We’ve had a lot going on over the past week or so and I’ve needed to reach out and contact a number of people, most of whom were really glad to hear from me, and a very small percentage who gave me a “cool reception”. After one uncomfortable phone call, where I could feel the guardedness of the other person, I hung up and somehow remembered that woman who lived in London, and said in my mind , “Bring it on. You can be as unfriendly, cold and distant as you want to be and I am going to do what I need to do anyway.” I actually felt a sense on inner joy, happiness and power as I said this (very different feelings than I had been experiencing just a minute before). Those words pulled up an inner courage that felt delightful.
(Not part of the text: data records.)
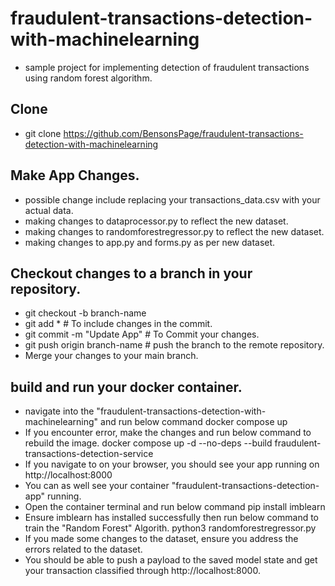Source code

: # fraudulent-transactions-detection-with-machinelearning
- sample project for implementing detection of fraudulent transactions using random forest algorithm.

## Clone
- git clone https://github.com/BensonsPage/fraudulent-transactions-detection-with-machinelearning

## Make App Changes.
- possible change include replacing your transactions_data.csv with your actual data.
- making changes to dataprocessor.py to reflect the new dataset.
- making changes to randomforestregressor.py to reflect the new dataset.
- making changes to app.py and forms.py as per new dataset.

## Checkout changes to a branch in your repository.
- git checkout -b branch-name
- git add * # To include changes in the commit.
- git commit -m "Update App" # To Commit your changes.
- git push origin branch-name # push the branch to the remote repository.
- Merge your changes to your main branch.

## build and run your docker container.
- navigate into the "fraudulent-transactions-detection-with-machinelearning" and run below command
docker compose up 
- If you encounter error, make the changes and run below command to rebuild the image.
docker compose up -d --no-deps --build fraudulent-transactions-detection-service
- If you navigate to on your browser, you should see your app running on http://localhost:8000
- You can as well see your container "fraudulent-transactions-detection-app" running.
- Open the container terminal and run below command
pip install imblearn
- Ensure imblearn has installed successfully then run below command to train the "Random Forest" Algorith.
python3 randomforestregressor.py
- If you made some changes to the dataset, ensure you address the errors related to the dataset.
- You should be able to push a payload to the saved model state and get your transaction classified through http://localhost:8000.

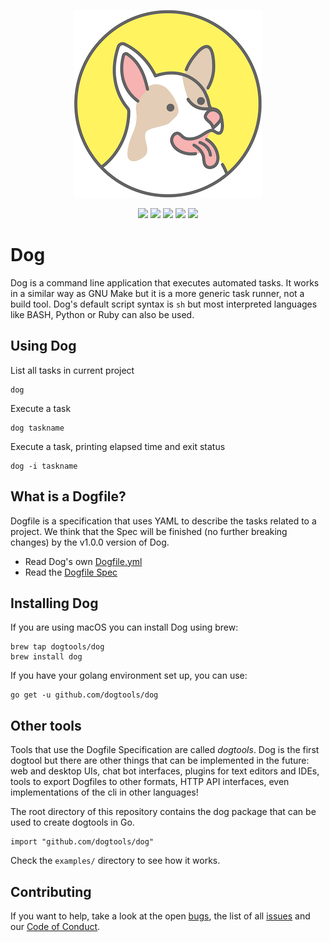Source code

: <p align="center"><a href="https://github.com/dogtools/dog" target="_blank"><img width="300"src="https://raw.githubusercontent.com/dogtools/dog/master/img/dog_logo.png"></a></p>

<p align="center">
  <a href="https://github.com/dogtools/dog/releases/latest"><img src="https://img.shields.io/github/release/dogtools/dog.svg?style=flat-square"/></a>
  <a href="https://github.com/dogtools/dog/issues"><img src="https://img.shields.io/github/issues/dogtools/dog.svg?style=flat-square"/></a>
  <a href="https://travis-ci.org/dogtools/dog"><img src="https://img.shields.io/travis/dogtools/dog.svg?style=flat-square"/></a>
  <a href="https://goreportcard.com/report/github.com/dogtools/dog"><img src="https://goreportcard.com/badge/github.com/dogtools/dog?style=flat-square&x=1"/></a>
  <a href="https://github.com/dogtools/dog/blob/master/LICENSE"><img src="https://img.shields.io/badge/license-MIT-blue.svg?style=flat-square"/></a>
<p>

# Dog

Dog is a command line application that executes automated tasks. It works in a similar way as GNU Make but it is a more generic task runner, not a build tool. Dog's default script syntax is `sh` but most interpreted languages like BASH, Python or Ruby can also be used.

## Using Dog

List all tasks in current project

    dog

Execute a task

    dog taskname

Execute a task, printing elapsed time and exit status

    dog -i taskname

## What is a Dogfile?

Dogfile is a specification that uses YAML to describe the tasks related to a project. We think that the Spec will be finished (no further breaking changes) by the v1.0.0 version of Dog.

- Read Dog's own [Dogfile.yml][1]
- Read the [Dogfile Spec][2]

## Installing Dog

If you are using macOS you can install Dog using brew:

    brew tap dogtools/dog
    brew install dog

If you have your golang environment set up, you can use:

    go get -u github.com/dogtools/dog

## Other tools

Tools that use the Dogfile Specification are called *dogtools*. Dog is the first dogtool but there are other things that can be implemented in the future: web and desktop UIs, chat bot interfaces, plugins for text editors and IDEs, tools to export Dogfiles to other formats, HTTP API interfaces, even implementations of the cli in other languages!

The root directory of this repository contains the dog package that can be used to create dogtools in Go.

    import "github.com/dogtools/dog"

Check the `examples/` directory to see how it works.

## Contributing

If you want to help, take a look at the open [bugs][3], the list of all [issues][4] and our [Code of Conduct][5].

[1]: https://github.com/dogtools/dog/blob/master/Dogfile.yml
[2]: https://github.com/dogtools/dog/blob/master/DOGFILE_SPEC.md
[3]: https://github.com/dogtools/dog/issues?q=is%3Aissue+is%3Aopen+label%3Abug
[4]: https://github.com/dogtools/dog/issues
[5]: https://github.com/dogtools/dog/blob/master/CODE_OF_CONDUCT.md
When I think that I need someone to love me, be nice to me, be happy to hear from me, or not snub me, so I can be happy, I am at the mercy of their mood, and am a passive player in my own life. But when I can say, “What you think of me is none of my business. My only business is what I am thinking of me, and what I am thinking about you, and I am going to do my best, to think the best, about both of us!”, I can feel myself returning to that deep center that really knows all is well.
“Life is simple. Everything happens for you, not to you. Everything happens at exactly the right moment, neither too soon nor too late. You don’t have to like it–it’s just easier if you do. If you have a problem, it can only be because of your unquestioned thinking. ….When you know how to question your thoughts, there’s no resistance. You look forward to your worst nightmare, because it turns out to be an illusion…” Byron Katie*, from A Thousand Names for Joy; Living in Harmony with the Way Things Are.
Byron Katie’s book, Loving What Is, is really a great place to dive further into this concept of not being afraid of situations, people and relationships by questioning our thinking.